What you will do
Please copy all of the data that follows exactly, leaving any pictures out.
* * *
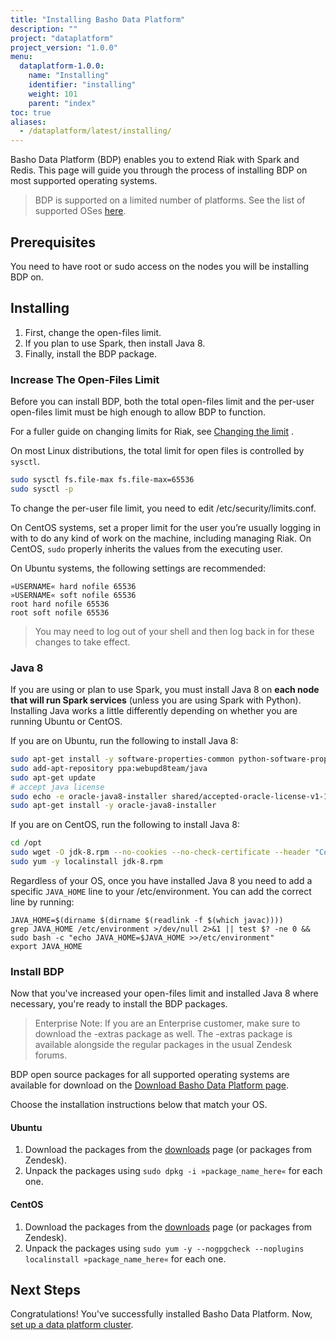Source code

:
 ```yaml
---
title: "Installing Basho Data Platform"
description: ""
project: "dataplatform"
project_version: "1.0.0"
menu:
  dataplatform-1.0.0:
    name: "Installing"
    identifier: "installing"
    weight: 101
    parent: "index"
toc: true
aliases:
  - /dataplatform/latest/installing/
---
```


[bdp compatibility]: {{<baseurl>}}dataplatform/1.0.0/#supported-operating-systems
[bdp configure]: {{<baseurl>}}dataplatform/1.0.0/configuring/setup-a-cluster/
[bdp download]: {{<baseurl>}}dataplatform/1.0.0/downloads/

Basho Data Platform (BDP) enables you to extend Riak with Spark and Redis. This page will guide you through the process of installing BDP on most supported operating systems.

> BDP is supported on a limited number of platforms. See the list of supported OSes [here][bdp compatibility].

## Prerequisites

You need to have root or sudo access on the nodes you will be installing BDP on.

## Installing

1. First, change the open-files limit.
2. If you plan to use Spark, then install Java 8.
3. Finally, install the BDP package.

### Increase The Open-Files Limit

Before you can install BDP, both the total open-files limit and the per-user open-files limit must be high enough to allow BDP to function.

For a fuller guide on changing limits for Riak, see [Changing the limit]({{<baseurl>}}riak/kv/2.1.3/using/performance/open-files-limit) .

On most Linux distributions, the total limit for open files is controlled by `sysctl`.

```bash
sudo sysctl fs.file-max fs.file-max=65536
sudo sysctl -p
```

To change the per-user file limit, you need to edit /etc/security/limits.conf.

On CentOS systems, set a proper limit for the user you’re usually logging in with to do any kind of work on the machine, including managing Riak. On CentOS, `sudo` properly inherits the values from the executing user.

On Ubuntu systems, the following settings are recommended:

```config
»USERNAME« hard nofile 65536
»USERNAME« soft nofile 65536
root hard nofile 65536
root soft nofile 65536
```

> You may need to log out of your shell and then log back in for these changes to take effect.

### Java 8

If you are using or plan to use Spark, you must install Java 8 on **each node that will run Spark services** (unless you are using Spark with Python). Installing Java works a little differently depending on whether you are running Ubuntu or CentOS.

If you are on Ubuntu, run the following to install Java 8:

```bash
sudo apt-get install -y software-properties-common python-software-properties debconf-utils
sudo add-apt-repository ppa:webupd8team/java
sudo apt-get update
# accept java license
sudo echo -e oracle-java8-installer shared/accepted-oracle-license-v1-1 select true | sudo debconf-set-selections
sudo apt-get install -y oracle-java8-installer
```

If you are on CentOS, run the following to install Java 8:

```bash
cd /opt
sudo wget -O jdk-8.rpm --no-cookies --no-check-certificate --header "Cookie: gpw_e24=http%3A%2F%2Fwww.oracle.com%2F; oraclelicense=accept-securebackup-cookie" "http://download.oracle.com/otn-pub/java/jdk/8u45-b14/jdk-8u45-linux-x64.rpm"
sudo yum -y localinstall jdk-8.rpm
```

Regardless of your OS, once you have installed Java 8 you need to add a specific `JAVA_HOME` line to your /etc/environment. You can add the correct line by running:

```shell
JAVA_HOME=$(dirname $(dirname $(readlink -f $(which javac))))
grep JAVA_HOME /etc/environment >/dev/null 2>&1 || test $? -ne 0 && sudo bash -c "echo JAVA_HOME=$JAVA_HOME >>/etc/environment"
export JAVA_HOME
```

### Install BDP

Now that you've increased your open-files limit and installed Java 8 where necessary, you're ready to install the BDP packages.

>Enterprise Note:
>If you are an Enterprise customer, make sure to download the -extras package as well. The -extras package is available alongside the regular packages in the usual Zendesk forums.

BDP open source packages for all supported operating systems are available for download on the [Download Basho Data Platform page][bdp download].

Choose the installation instructions below that match your OS.

#### Ubuntu

1. Download the packages from the [downloads][bdp download] page (or packages from Zendesk).
2. Unpack the packages using `sudo dpkg -i »package_name_here«` for each one.

#### CentOS

1. Download the packages from the [downloads][bdp download] page (or packages from Zendesk).
2. Unpack the packages using `sudo yum -y --nogpgcheck --noplugins localinstall »package_name_here«` for each one.

## Next Steps

Congratulations! You've successfully installed Basho Data Platform. Now, [set up a data platform cluster][bdp configure].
* * *
The answer
Source code

:
 ```yaml
---
title: "Installing Basho Data Platform"
description: ""
project: "dataplatform"
project_version: "1.0.0"
menu:
  dataplatform-1.0.0:
    name: "Installing"
    identifier: "installing"
    weight: 101
    parent: "index"
toc: true
aliases:
  - /dataplatform/latest/installing/
---
```


[bdp compatibility]: {{<baseurl>}}dataplatform/1.0.0/#supported-operating-systems
[bdp configure]: {{<baseurl>}}dataplatform/1.0.0/configuring/setup-a-cluster/
[bdp download]: {{<baseurl>}}dataplatform/1.0.0/downloads/

Basho Data Platform (BDP) enables you to extend Riak with Spark and Redis. This page will guide you through the process of installing BDP on most supported operating systems.

> BDP is supported on a limited number of platforms. See the list of supported OSes [here][bdp compatibility].

## Prerequisites

You need to have root or sudo access on the nodes you will be installing BDP on.

## Installing

1. First, change the open-files limit.
2. If you plan to use Spark, then install Java 8.
3. Finally, install the BDP package.

### Increase The Open-Files Limit

Before you can install BDP, both the total open-files limit and the per-user open-files limit must be high enough to allow BDP to function.

For a fuller guide on changing limits for Riak, see [Changing the limit]({{<baseurl>}}riak/kv/2.1.3/using/performance/open-files-limit) .

On most Linux distributions, the total limit for open files is controlled by `sysctl`.

```bash
sudo sysctl fs.file-max fs.file-max=65536
sudo sysctl -p
```

To change the per-user file limit, you need to edit /etc/security/limits.conf.

On CentOS systems, set a proper limit for the user you’re usually logging in with to do any kind of work on the machine, including managing Riak. On CentOS, `sudo` properly inherits the values from the executing user.

On Ubuntu systems, the following settings are recommended:

```config
»USERNAME« hard nofile 65536
»USERNAME« soft nofile 65536
root hard nofile 65536
root soft nofile 65536
```

> You may need to log out of your shell and then log back in for these changes to take effect.

### Java 8

If you are using or plan to use Spark, you must install Java 8 on **each node that will run Spark services** (unless you are using Spark with Python). Installing Java works a little differently depending on whether you are running Ubuntu or CentOS.

If you are on Ubuntu, run the following to install Java 8:

```bash
sudo apt-get install -y software-properties-common python-software-properties debconf-utils
sudo add-apt-repository ppa:webupd8team/java
sudo apt-get update
# accept java license
sudo echo -e oracle-java8-installer shared/accepted-oracle-license-v1-1 select true | sudo debconf-set-selections
sudo apt-get install -y oracle-java8-installer
```

If you are on CentOS, run the following to install Java 8:

```bash
cd /opt
sudo wget -O jdk-8.rpm --no-cookies --no-check-certificate --header "Cookie: gpw_e24=http%3A%2F%2Fwww.oracle.com%2F; oraclelicense=accept-securebackup-cookie" "http://download.oracle.com/otn-pub/java/jdk/8u45-b14/jdk-8u45-linux-x64.rpm"
sudo yum -y localinstall jdk-8.rpm
```

Regardless of your OS, once you have installed Java 8 you need to add a specific `JAVA_HOME` line to your /etc/environment. You can add the correct line by running:

```shell
JAVA_HOME=$(dirname $(dirname $(readlink -f $(which javac))))
grep JAVA_HOME /etc/environment >/dev/null 2>&1 || test $? -ne 0 && sudo bash -c "echo JAVA_HOME=$JAVA_HOME >>/etc/environment"
export JAVA_HOME
```

### Install BDP

Now that you've increased your open-files limit and installed Java 8 where necessary, you're ready to install the BDP packages.

>Enterprise Note:
>If you are an Enterprise customer, make sure to download the -extras package as well. The -extras package is available alongside the regular packages in the usual Zendesk forums.

BDP open source packages for all supported operating systems are available for download on the [Download Basho Data Platform page][bdp download].

Choose the installation instructions below that match your OS.

#### Ubuntu

1. Download the packages from the [downloads][bdp download] page (or packages from Zendesk).
2. Unpack the packages using `sudo dpkg -i »package_name_here«` for each one.

#### CentOS

1. Download the packages from the [downloads][bdp download] page (or packages from Zendesk).
2. Unpack the packages using `sudo yum -y --nogpgcheck --noplugins localinstall »package_name_here«` for each one.

## Next Steps

Congratulations! You've successfully installed Basho Data Platform. Now, [set up a data platform cluster][bdp configure].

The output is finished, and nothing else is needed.